__TASK__: Return exactly the final stretch of the records below, opening with the line that contains "[Stručna recepcija Bitefa" and closing with the last line.

__GIVEN DATA__:
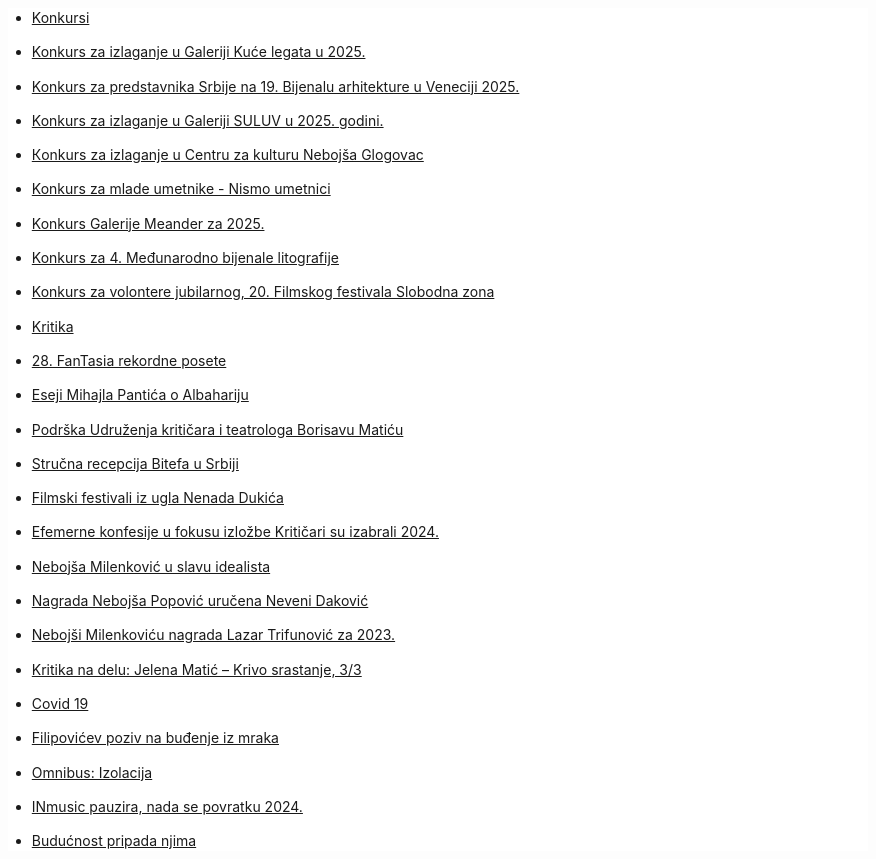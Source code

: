 * [Konkursi](#tab1_1)

* [Konkurs za izlaganje u Galeriji Kuće legata u 2025.](http://seecult.org/konkurs/konkurs-za-izlaganje-u-galeriji-kuce-legata-u-2025)
* [Konkurs za predstavnika Srbije na 19. Bijenalu arhitekture u Veneciji 2025.](http://seecult.org/konkurs/konkurs-za-predstavnika-srbije-na-19-bijenalu-arhitekture-u-veneciji-2025)
* [Konkurs za izlaganje u Galeriji SULUV u 2025. godini.](http://seecult.org/konkurs/konkurs-za-izlaganje-u-galeriji-suluv-u-2025-godini)
* [Кonkurs za izlaganje u Centru za kulturu Nebojša Glogovac](http://seecult.org/konkurs/konkurs-za-izlaganje-u-centru-za-kulturu-nebojsa-glogovac)
* [Konkurs za mlade umetnike - Nismo umetnici](http://seecult.org/konkurs/konkurs-za-mlade-umetnike-nismo-umetnici)
* [Konkurs Galerije Meander za 2025.](http://seecult.org/konkurs/konkurs-galerije-meander-za-2025)
* [Konkurs za 4. Međunarodno bijenale litografije](http://seecult.org/konkurs/konkurs-za-4-medunarodno-bijenale-litografije)
* [Konkurs za volontere jubilarnog, 20. Filmskog festivala Slobodna zona](http://seecult.org/konkurs/konkurs-za-volontere-jubilarnog-20-filmskog-festivala-slobodna-zona)

* [Kritika](#tab2_1)

* [28\. FanTasia rekordne posete](http://seecult.org/vest/28-fantasia-rekordne-posete)
    
* [Eseji Mihajla Pantića o Albahariju](http://seecult.org/vest/eseji-mihajla-pantica-o-albahariju)
    
* [Podrška Udruženja kritičara i teatrologa Borisavu Matiću](http://seecult.org/vest/podrska-udruzenja-kriticara-i-teatrologa-borisavu-maticu)
    
* [Stručna recepcija Bitefa u Srbiji](http://seecult.org/vest/strucna-recepcija-bitefa-u-srbiji)
    
* [Filmski festivali iz ugla Nenada Dukića](http://seecult.org/vest/filmski-festivali-iz-ugla-nenada-dukica)
    
* [Efemerne konfesije u fokusu izložbe Kritičari su izabrali 2024.](http://seecult.org/vest/efemerne-konfesije-u-fokusu-izlozbe-kriticari-su-izabrali-2024)
    
* [Nebojša Milenković u slavu idealista](http://seecult.org/vest/nebojsa-milenkovic-u-slavu-idealista)
    
* [Nagrada Nebojša Popović uručena Neveni Daković](http://seecult.org/vest/nagrada-nebojsa-popovic-urucena-neveni-dakovic)
    
* [Nebojši Milenkoviću nagrada Lazar Trifunović za 2023.](http://seecult.org/vest/nebojsi-milenkovicu-nagrada-lazar-trifunovic-za-2023)
    
* [Kritika na delu: Jelena Matić – Krivo srastanje, 3/3](http://seecult.org/vest/kritika-na-delu-jelena-matic-krivo-srastanje-33)
    

* [Covid 19](#tab3_1)

* [Filipovićev poziv na buđenje iz mraka](http://seecult.org/vest/filipovicev-poziv-na-budenje-iz-mraka)
    
* [Omnibus: Izolacija](http://seecult.org/vest/omnibus-izolacija)
    
* [INmusic pauzira, nada se povratku 2024.](http://seecult.org/vest/inmusic-pauzira-nada-se-povratku-2024)
    
* [Budućnost pripada njima](http://seecult.org/vest/buducnost-pripada-njima)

__RESULT OF THIS EXERCISE__:
* [Stručna recepcija Bitefa u Srbiji](http://seecult.org/vest/strucna-recepcija-bitefa-u-srbiji)
    
* [Filmski festivali iz ugla Nenada Dukića](http://seecult.org/vest/filmski-festivali-iz-ugla-nenada-dukica)
    
* [Efemerne konfesije u fokusu izložbe Kritičari su izabrali 2024.](http://seecult.org/vest/efemerne-konfesije-u-fokusu-izlozbe-kriticari-su-izabrali-2024)
    
* [Nebojša Milenković u slavu idealista](http://seecult.org/vest/nebojsa-milenkovic-u-slavu-idealista)
    
* [Nagrada Nebojša Popović uručena Neveni Daković](http://seecult.org/vest/nagrada-nebojsa-popovic-urucena-neveni-dakovic)
    
* [Nebojši Milenkoviću nagrada Lazar Trifunović za 2023.](http://seecult.org/vest/nebojsi-milenkovicu-nagrada-lazar-trifunovic-za-2023)
    
* [Kritika na delu: Jelena Matić – Krivo srastanje, 3/3](http://seecult.org/vest/kritika-na-delu-jelena-matic-krivo-srastanje-33)
    

* [Covid 19](#tab3_1)

* [Filipovićev poziv na buđenje iz mraka](http://seecult.org/vest/filipovicev-poziv-na-budenje-iz-mraka)
    
* [Omnibus: Izolacija](http://seecult.org/vest/omnibus-izolacija)
    
* [INmusic pauzira, nada se povratku 2024.](http://seecult.org/vest/inmusic-pauzira-nada-se-povratku-2024)
    
* [Budućnost pripada njima](http://seecult.org/vest/buducnost-pripada-njima)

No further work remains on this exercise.